Listed entries —
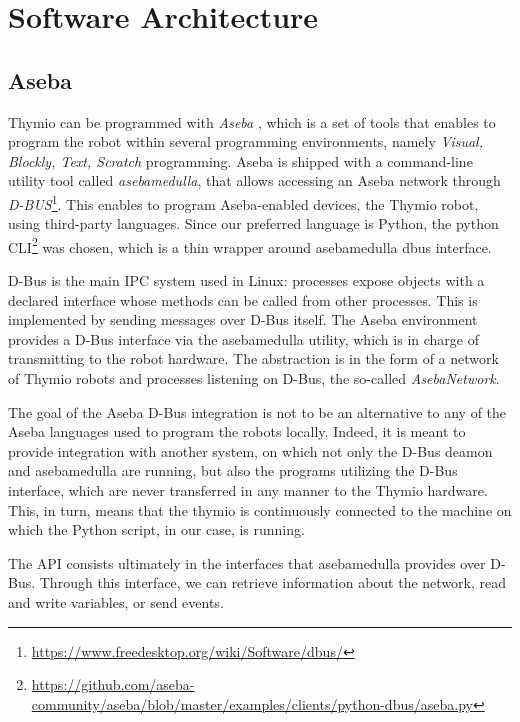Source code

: \section{Software Architecture}

\subsection{Aseba}

Thymio can be programmed with \emph{Aseba} \cite{retornaz2013seamless}, which is a set of tools that enables to program the robot within several programming environments, namely \emph{Visual, Blockly, Text, Scratch} programming. Aseba is shipped with a command-line utility tool called \emph{asebamedulla}, that allows accessing an Aseba network through \emph{D-BUS}\footnote{\url{https://www.freedesktop.org/wiki/Software/dbus/}}. This enables to program Aseba-enabled devices, the Thymio robot, using third-party languages. Since our preferred language is Python, the python CLI\footnote{\url{https://github.com/aseba-community/aseba/blob/master/examples/clients/python-dbus/aseba.py}} was chosen, which is a thin wrapper around asebamedulla dbus interface.

D-Bus is the main IPC system used in Linux: processes expose objects with a declared interface whose methods can be called from other processes. This is implemented by sending messages over D-Bus itself. The Aseba environment provides a D-Bus interface via the asebamedulla utility, which is in charge of transmitting to the robot hardware. The abstraction is in the form of a network of Thymio robots and processes listening on D-Bus, the so-called \emph{AsebaNetwork}.

The goal of the Aseba D-Bus integration is not to be an alternative to any of the Aseba languages used to program the robots locally. Indeed, it is meant to provide integration with another system, on which not only the D-Bus deamon and asebamedulla are running, but also the programs utilizing the D-Bus interface, which are never transferred in any manner to the Thymio hardware. This, in turn, means that the thymio is continuously connected to the machine on which the Python script, in our case, is running.

The API consists ultimately in the interfaces that asebamedulla provides over D-Bus. Through this interface, we can retrieve information about the network, read and write variables, or send events.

Problem to solve — Show all lines from the listing above in which "system" appears.

Result of the exercise —
D-Bus is the main IPC system used in Linux: processes expose objects with a declared interface whose methods can be called from other processes. This is implemented by sending messages over D-Bus itself. The Aseba environment provides a D-Bus interface via the asebamedulla utility, which is in charge of transmitting to the robot hardware. The abstraction is in the form of a network of Thymio robots and processes listening on D-Bus, the so-called \emph{AsebaNetwork}.
The goal of the Aseba D-Bus integration is not to be an alternative to any of the Aseba languages used to program the robots locally. Indeed, it is meant to provide integration with another system, on which not only the D-Bus deamon and asebamedulla are running, but also the programs utilizing the D-Bus interface, which are never transferred in any manner to the Thymio hardware. This, in turn, means that the thymio is continuously connected to the machine on which the Python script, in our case, is running.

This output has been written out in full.